Last week I solved all the 20 problems of a Javascript Challenge on FreeCodeCamp and damn, I feel satisfied already but I know there's still a lot to go, I am still just at the beginning, just a few steps away from the finish line, but at least I already advanced some distance, right? This is the first time I'm using @ecency to write a post and I'm not sure how I'll feel about it. Over the past 4 years most of my posts were written on hive.blog and actifit although I did use esteem a few times to publish my crap so I'm not a newbie when it comes to using other platforms.

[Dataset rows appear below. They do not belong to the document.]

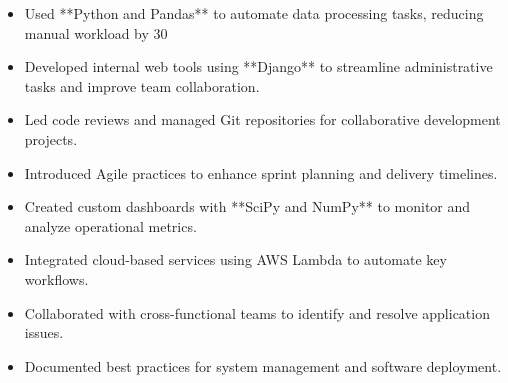 \par\smallskip
\noindent
\begin{minipage}{20cm}
  \begin{minipage}{9.75cm}
    \begin{itemize}
      \item Used **Python and Pandas** to automate data processing tasks, reducing manual workload by 30%
      \item Developed internal web tools using **Django** to streamline administrative tasks and improve team collaboration.
    \end{itemize}
  \end{minipage}
  \hfill
  \begin{minipage}{9.75cm}
    \begin{itemize}
      \item Led code reviews and managed Git repositories for collaborative development projects.
      \item Introduced Agile practices to enhance sprint planning and delivery timelines.
    \end{itemize}
  \end{minipage}
\end{minipage}
\par\smallskip
\divider

\par\smallskip
\noindent
\begin{minipage}{20cm}
  \begin{minipage}{9.75cm}
    \begin{itemize}
      \item Created custom dashboards with **SciPy and NumPy** to monitor and analyze operational metrics.
      \item Integrated cloud-based services using AWS Lambda to automate key workflows.
    \end{itemize}
  \end{minipage}
  \hfill
  \begin{minipage}{9.75cm}
    \begin{itemize}
      \item Collaborated with cross-functional teams to identify and resolve application issues.
      \item Documented best practices for system management and software deployment.
    \end{itemize}
  \end{minipage}
\end{minipage}

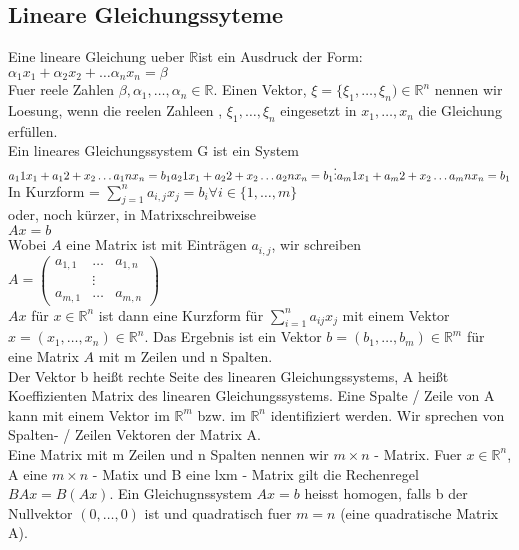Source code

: \documentclass{article}
\newcommand{\R}{\mathbb{R}}
\newcommand{\mR}{$\mathbb{R}$}
\newcommand{\Rn}{\mathbb{R}^n}
\begin{document}
\subsection{Lineare Gleichungssyteme}
Eine lineare Gleichung ueber \mR ist ein Ausdruck der Form:\\
$
\alpha_1x_1 + \alpha_2 x_2 + \dots \alpha_n x_n = \beta$\\
Fuer reele Zahlen $\beta, \alpha_1, \dots, \alpha_n \in \R$. Einen Vektor, $\xi = \{\xi_1, \dots, \xi_n) \in \Rn$ nennen wir Loesung, wenn die reelen Zahleen  , $\xi_1, \dots, \xi_n$ eingesetzt in $x_1, \dots, x_n$ die Gleichung erfüllen.\\
Ein lineares Gleichungssystem G ist ein System \\
$
a_11 x_1 + a_12 + x_2 \dots a_1n x_n = b_1\\
a_21 x_1 + a_22 + x_2 \dots a_2n x_n = b_1\\
\vdots\\
a_m1 x_1 + a_m2 + x_2 \dots a_mn x_n = b_1\\
$\\
In Kurzform = $\sum_{j=1}^n a_{i,j} x_j = b_i \forall i\in\{1,\dots,m\}$\\
oder, noch kürzer, in Matrixschreibweise\\
$Ax=b$\\
Wobei $A$ eine Matrix ist mit Einträgen $a_{i,j}$, wir schreiben\\
$
A =
\begin{pmatrix}
a_{1, 1} & \dots & a_{1, n}\\
 & \vdots\\
a_{m, 1} & \dots & a_{m, n}
\end{pmatrix}
$\\
$Ax$ für $x \in \Rn$ ist dann eine Kurzform für $\sum_{i=1}^na_{ij}x_j$ mit einem Vektor $x = (x_1, \dots, x_n) \in \Rn$. Das Ergebnis ist ein Vektor $b = (b_1, \dots, b_m) \in \R^m$ für eine Matrix $A$ mit m Zeilen und n Spalten.\\
Der Vektor b hei\ss{}t rechte Seite des linearen Gleichungssystems, A hei\ss{}t Koeffizienten Matrix des linearen Gleichungssystems. Eine Spalte / Zeile von A kann mit einem Vektor im $\R^m$ bzw. im $\R^n$ identifiziert werden. Wir sprechen von Spalten- / Zeilen Vektoren der Matrix A.\\
Eine Matrix mit m Zeilen und n Spalten nennen wir $m\times n$ - Matrix. Fuer $x  \in \Rn $, A eine $m\times n$ - Matix und B eine lxm - Matrix gilt die Rechenregel $BAx = B(Ax)$. Ein Gleichugnssystem $Ax=b$ heisst homogen, falls b der Nullvektor $(0, \dots, 0)$ ist und quadratisch fuer $m = n$ (eine quadratische Matrix A).\\
\end{document}
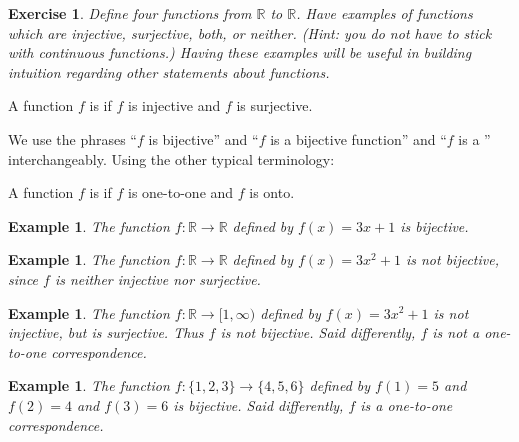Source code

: \documentclass{book}
\newcounter{ekcounter}%
\theoremstyle{ekimcustom}
\newtheorem{example}[ekcounter]{Example}
\newtheorem{exercise}[ekcounter]{Exercise}
\newcommand\defn[1]{{\color{blue}{\bf #1}}}
\begin{document}
\begin{exercise}
Define four functions from $\mathbb{R}$ to $\mathbb{R}$. Have examples of functions which are injective, surjective, both, or neither. (Hint: you do not have to stick with continuous functions.) Having these examples will be useful in building intuition regarding other statements about functions.
\end{exercise}










\begin{bdefinition}{}{}
A function $f$ is \defn{bijective} if $f$ is injective and $f$ is surjective.
\end{bdefinition}
We use the phrases ``$f$ is bijective'' and ``$f$ is a bijective function'' and ``$f$ is a \defn{bijection}'' interchangeably. Using the other typical terminology:
\begin{bdefinition}{}{}
A function $f$ is \defn{one-to-one correspondence} if $f$ is one-to-one and $f$ is onto.
\end{bdefinition}


\begin{example}
The function $f : \mathbb{R} \to \mathbb{R}$ defined by $f(x)=3x+1$ is bijective.
\end{example}
\begin{example}
The function $f : \mathbb{R} \to \mathbb{R}$ defined by $f(x)=3x^2+1$ is not bijective, since $f$ is neither injective nor surjective.
\end{example}
\begin{example}
The function $f : \mathbb{R} \to [1,\infty)$ defined by $f(x)=3x^2+1$ is not injective, but is surjective. Thus $f$ is not bijective. Said differently, $f$ is not a one-to-one correspondence.
\end{example}
\begin{example}\label{example:discrete-bijective}
The function $f : \{1,2,3\} \to \{4,5,6\}$ defined by $f(1)=5$ and $f(2)=4$ and $f(3)=6$ is bijective. Said differently, $f$ is a one-to-one correspondence.
\end{example}
\end{document}
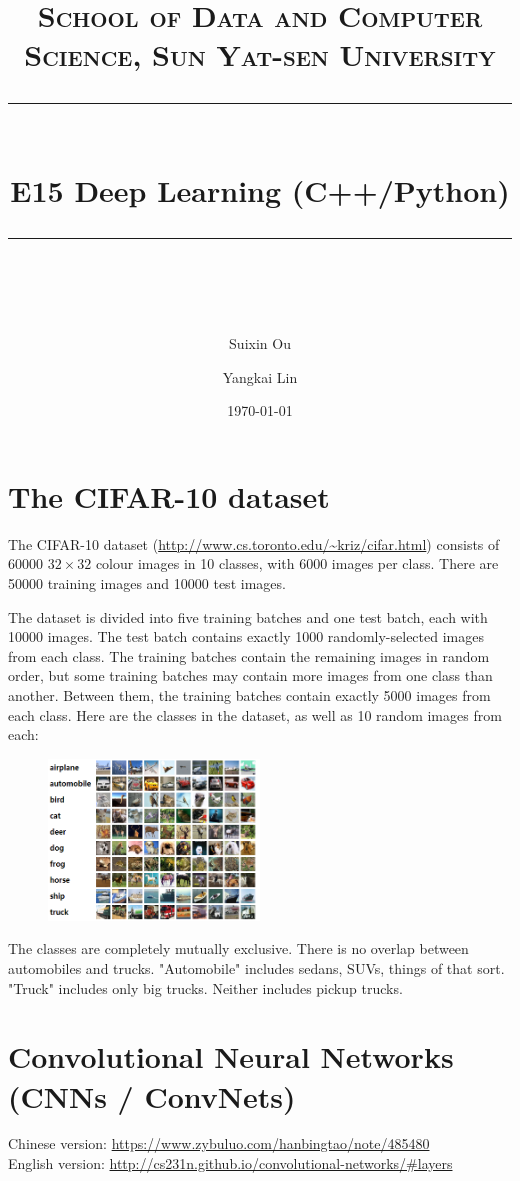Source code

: \documentclass[UTF8, a4paper, 11pt]{article}
\title{	
\normalfont \normalsize
\textsc{School of Data and Computer Science, Sun Yat-sen University} \\ [25pt] %
\rule{\textwidth}{0.5pt} \\[0.4cm] %
\huge  E15 Deep Learning (C++/Python)\\ %
\rule{\textwidth}{2pt} \\[0.5cm] %
\author{Suixin Ou \and Yangkai Lin}
\date{\normalsize\today}
}
\begin{document}
\maketitle
\tableofcontents
\newpage
\section{The CIFAR-10 dataset}
The CIFAR-10 dataset (\url{http://www.cs.toronto.edu/~kriz/cifar.html}) consists of 60000 $32\times 32$ colour images in 10 classes, with 6000 images per class. There are 50000 training images and 10000 test images. 

The dataset is divided into five training batches and one test batch, each with 10000 images. The test batch contains exactly 1000 randomly-selected images from each class. The training batches contain the remaining images in random order, but some training batches may contain more images from one class than another. Between them, the training batches contain exactly 5000 images from each class. Here are the classes in the dataset, as well as 10 random images from each:
\begin{figure}[ht]
\centering
\includegraphics[width=0.5\textwidth]{Pic/cifar}
\end{figure}

The classes are completely mutually exclusive. There is no overlap between automobiles and trucks. "Automobile" includes sedans, SUVs, things of that sort. "Truck" includes only big trucks. Neither includes pickup trucks.
\section{Convolutional Neural Networks (CNNs / ConvNets)}
Chinese version: \url{https://www.zybuluo.com/hanbingtao/note/485480}\\
English version: \url{http://cs231n.github.io/convolutional-networks/#layers}
\end{document}
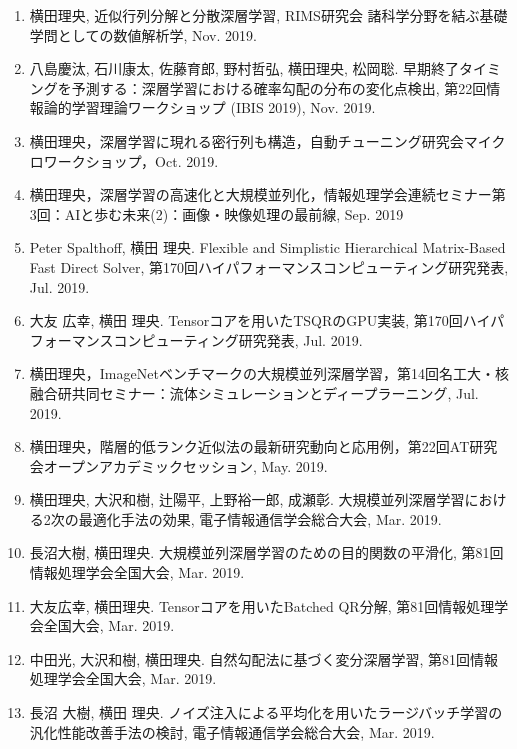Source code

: \documentclass[margin,line]{cv}
\begin{document}
\begin{resume}
\begin{enumerate}
\item 横田理央, 近似行列分解と分散深層学習, RIMS研究会 諸科学分野を結ぶ基礎学問としての数値解析学, Nov. 2019.

\item 八島慶汰, 石川康太, 佐藤育郎, 野村哲弘, 横田理央, 松岡聡. 早期終了タイミングを予測する：深層学習における確率勾配の分布の変化点検出, 第22回情報論的学習理論ワークショップ (IBIS 2019), Nov. 2019.

\item 横田理央，深層学習に現れる密行列も構造，自動チューニング研究会マイクロワークショップ，Oct. 2019.

\item 横田理央，深層学習の高速化と大規模並列化，情報処理学会連続セミナー第3回：AIと歩む未来(2)：画像・映像処理の最前線, Sep. 2019

\item Peter Spalthoff, 横田 理央. Flexible and Simplistic Hierarchical Matrix-Based Fast Direct Solver, 第170回ハイパフォーマンスコンピューティング研究発表, Jul. 2019.

\item 大友 広幸, 横田 理央. Tensorコアを用いたTSQRのGPU実装, 第170回ハイパフォーマンスコンピューティング研究発表, Jul. 2019.

\item 横田理央，ImageNetベンチマークの大規模並列深層学習，第14回名工大・核融合研共同セミナー：流体シミュレーションとディープラーニング, Jul. 2019.

\item 横田理央，階層的低ランク近似法の最新研究動向と応用例，第22回AT研究会オープンアカデミックセッション, May. 2019.

\item 横田理央, 大沢和樹, 辻陽平, 上野裕一郎, 成瀬彰. 大規模並列深層学習における2次の最適化手法の効果, 電子情報通信学会総合大会, Mar. 2019.

\item 長沼大樹, 横田理央. 大規模並列深層学習のための目的関数の平滑化, 第81回情報処理学会全国大会, Mar. 2019.

\item 大友広幸, 横田理央. Tensorコアを用いたBatched QR分解, 第81回情報処理学会全国大会, Mar. 2019.

\item 中田光, 大沢和樹, 横田理央. 自然勾配法に基づく変分深層学習, 第81回情報処理学会全国大会, Mar. 2019.

\item 長沼 大樹, 横田 理央. ノイズ注入による平均化を用いたラージバッチ学習の汎化性能改善手法の検討, 電子情報通信学会総合大会, Mar. 2019.


\end{enumerate}
\end{resume}
\end{document}
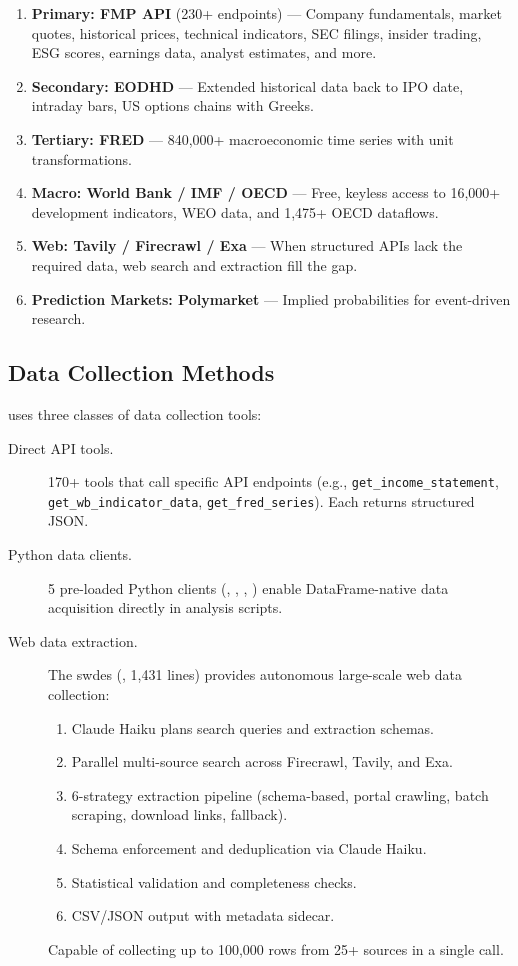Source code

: \begin{enumerate}
  \item \textbf{Primary: FMP API} (230+ endpoints) --- Company fundamentals, market quotes, historical prices, technical indicators, SEC filings, insider trading, ESG scores, earnings data, analyst estimates, and more.
  \item \textbf{Secondary: EODHD} --- Extended historical data back to IPO date, intraday bars, US options chains with Greeks.
  \item \textbf{Tertiary: FRED} --- 840,000+ macroeconomic time series with unit transformations.
  \item \textbf{Macro: World Bank / IMF / OECD} --- Free, keyless access to 16,000+ development indicators, WEO data, and 1,475+ OECD dataflows.
  \item \textbf{Web: Tavily / Firecrawl / Exa} --- When structured APIs lack the required data, web search and extraction fill the gap.
  \item \textbf{Prediction Markets: Polymarket} --- Implied probabilities for event-driven research.
\end{enumerate}

\subsection{Data Collection Methods}

\turing uses three classes of data collection tools:

\begin{description}
  \item[Direct API tools.] 170+ tools that call specific API endpoints (e.g., \texttt{get\_income\_statement}, \texttt{get\_wb\_indicator\_data}, \texttt{get\_fred\_series}). Each returns structured JSON.

  \item[Python data clients.] 5 pre-loaded Python clients (, , , ) enable DataFrame-native data acquisition directly in analysis scripts.

  \item[Web data extraction.] The \gls{swdes} (, 1,431 lines) provides autonomous large-scale web data collection:
  \begin{enumerate}
    \item Claude Haiku plans search queries and extraction schemas.
    \item Parallel multi-source search across Firecrawl, Tavily, and Exa.
    \item 6-strategy extraction pipeline (schema-based, portal crawling, batch scraping, download links, fallback).
    \item Schema enforcement and deduplication via Claude Haiku.
    \item Statistical validation and completeness checks.
    \item CSV/JSON output with metadata sidecar.
  \end{enumerate}
  Capable of collecting up to 100,000 rows from 25+ sources in a single call.
\end{description}

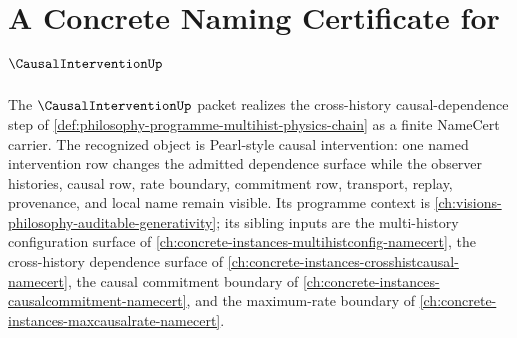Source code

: \chapter{A Concrete Naming Certificate for $\CausalInterventionUp$}
\label{ch:concrete-instances-causal-intervention-namecert}

The $\CausalInterventionUp$ packet realizes the cross-history causal-dependence step of \autoref{def:philosophy-programme-multihist-physics-chain} as a finite NameCert carrier. The recognized object is Pearl-style causal intervention: one named intervention row changes the admitted dependence surface while the observer histories, causal row, rate boundary, commitment row, transport, replay, provenance, and local name remain visible. Its programme context is \autoref{ch:visions-philosophy-auditable-generativity}; its sibling inputs are the multi-history configuration surface of \autoref{ch:concrete-instances-multihistconfig-namecert}, the cross-history dependence surface of \autoref{ch:concrete-instances-crosshistcausal-namecert}, the causal commitment boundary of \autoref{ch:concrete-instances-causalcommitment-namecert}, and the maximum-rate boundary of \autoref{ch:concrete-instances-maxcausalrate-namecert}.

As with every post related to coding, I'll update my How long does it take to become a developer table so you get an idea how much time I've spent learning and also, in case you want to become a dev yourself, you get a general idea of how much sweat, tears, blood and time you should consider giving to this life project.

ConceptTime spent
Researching Howto8 hours
Learning Javascript46 hours (so far)

## The Problems

A small index in case you want to know what the problems are about:

• Truncate string
• Chunky Monkey - Split an array into groups of a size and return them as a two dimensional array.
• Slasher - Return the remaining elements of an array after chopping off n elements from the head.
• Mutations - Return true if the first element of the array contains all of the letters of the string in the second element of the array.

## Truncate string

We have to truncate a string (first argument) if it is longer than the given maximum string length (second argument). Then we have to return the string with a "..." ending.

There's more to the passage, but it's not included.